Monday 27 April 2009

New Labour spending on education - where did the money go?


Darling's recent budget document boasts that in the "ten years after 1997" spending on education increased by 60 percent and "as a proportion of GDP has risen from 4.8 percent to 5.5 percent".

Unfortunately, we can not see that huge spending increase in the number of teachers. Since 1997, the number of teachers has increased by just 8,000, up just 1.8 percent.

What did New Labour do with all that money for education?

6 comments:

Man in a Shed said...

I'll give you a clue - look at the other staff schools employ and how full their car parks are ....

an ex-apprentice said...

Paid teachers a lot more, employed "teaching assistants", diverted funds away from schools and back to local authorities.

An object lesson in how to spend a lot of money whilst achieving less.

Anonymous said...

Alice, usually, your charts are so spikey and stressful.
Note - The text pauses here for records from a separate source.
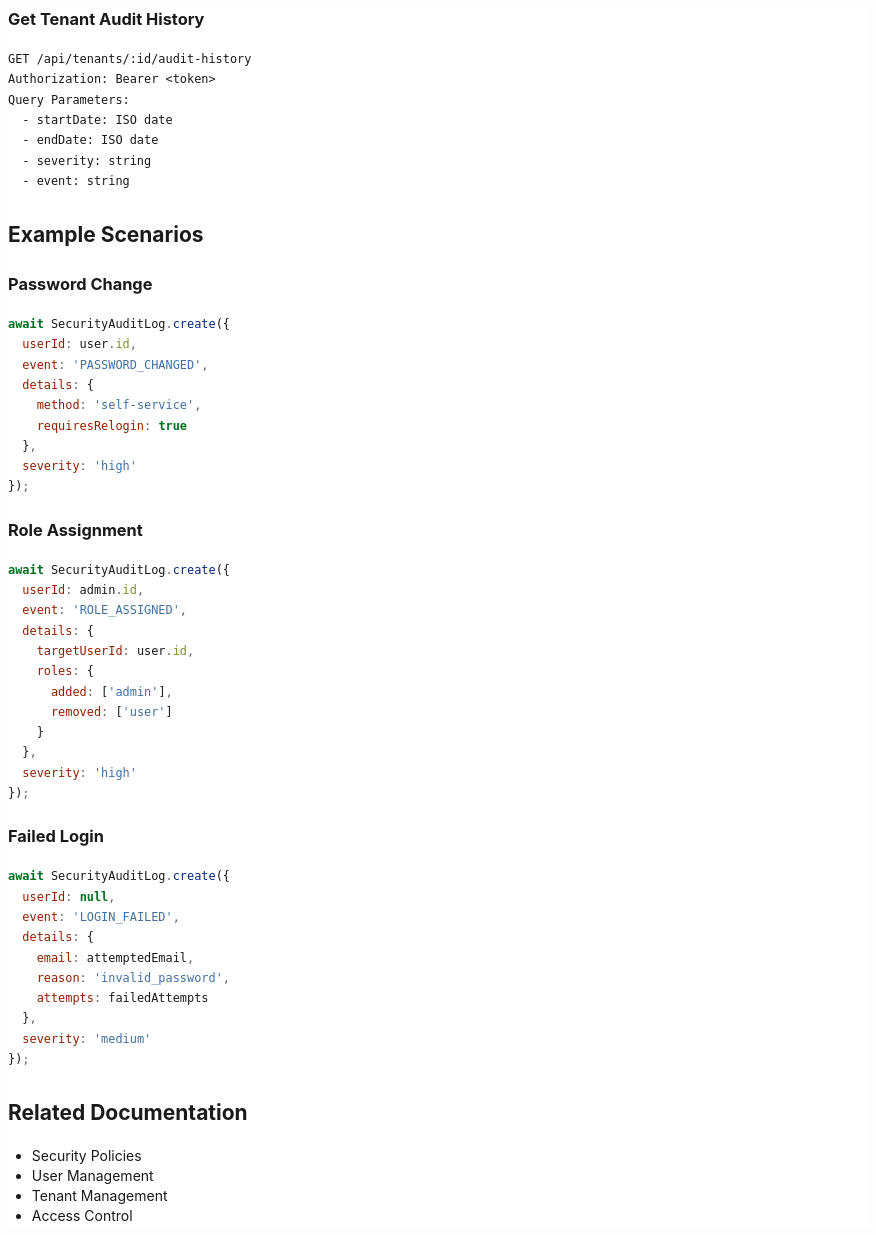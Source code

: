 ### Get Tenant Audit History
```http
GET /api/tenants/:id/audit-history
Authorization: Bearer <token>
Query Parameters:
  - startDate: ISO date
  - endDate: ISO date
  - severity: string
  - event: string
```

## Example Scenarios

### Password Change
```javascript
await SecurityAuditLog.create({
  userId: user.id,
  event: 'PASSWORD_CHANGED',
  details: {
    method: 'self-service',
    requiresRelogin: true
  },
  severity: 'high'
});
```

### Role Assignment
```javascript
await SecurityAuditLog.create({
  userId: admin.id,
  event: 'ROLE_ASSIGNED',
  details: {
    targetUserId: user.id,
    roles: {
      added: ['admin'],
      removed: ['user']
    }
  },
  severity: 'high'
});
```

### Failed Login
```javascript
await SecurityAuditLog.create({
  userId: null,
  event: 'LOGIN_FAILED',
  details: {
    email: attemptedEmail,
    reason: 'invalid_password',
    attempts: failedAttempts
  },
  severity: 'medium'
});
```

## Related Documentation
- Security Policies
- User Management
- Tenant Management
- Access Control
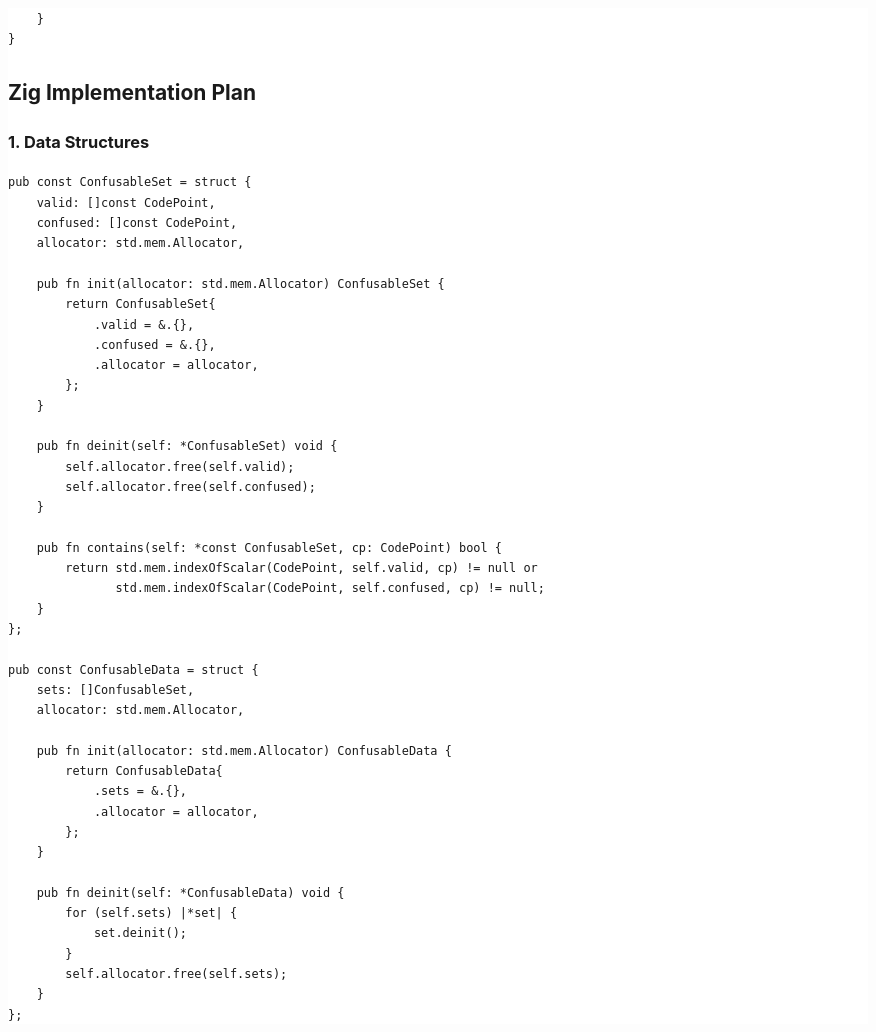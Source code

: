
 ```javascript
    }
}
```

## Zig Implementation Plan

### 1. Data Structures

```zig
pub const ConfusableSet = struct {
    valid: []const CodePoint,
    confused: []const CodePoint,
    allocator: std.mem.Allocator,
    
    pub fn init(allocator: std.mem.Allocator) ConfusableSet {
        return ConfusableSet{
            .valid = &.{},
            .confused = &.{},
            .allocator = allocator,
        };
    }
    
    pub fn deinit(self: *ConfusableSet) void {
        self.allocator.free(self.valid);
        self.allocator.free(self.confused);
    }
    
    pub fn contains(self: *const ConfusableSet, cp: CodePoint) bool {
        return std.mem.indexOfScalar(CodePoint, self.valid, cp) != null or
               std.mem.indexOfScalar(CodePoint, self.confused, cp) != null;
    }
};

pub const ConfusableData = struct {
    sets: []ConfusableSet,
    allocator: std.mem.Allocator,
    
    pub fn init(allocator: std.mem.Allocator) ConfusableData {
        return ConfusableData{
            .sets = &.{},
            .allocator = allocator,
        };
    }
    
    pub fn deinit(self: *ConfusableData) void {
        for (self.sets) |*set| {
            set.deinit();
        }
        self.allocator.free(self.sets);
    }
};
```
This one feels realy cool and gentle. Didn't look to see what it was about in case it raised my blood pressure again.

A David

Anonymous said...

But my Wife's classroom roof was fixed after 15 years of leaking!

roym said...

infrastructure and staff retention

boiling frog said...

Business managers, behaviour units, cover supervisors, exam invigilators teaching assistants.
There is no money left for teachers.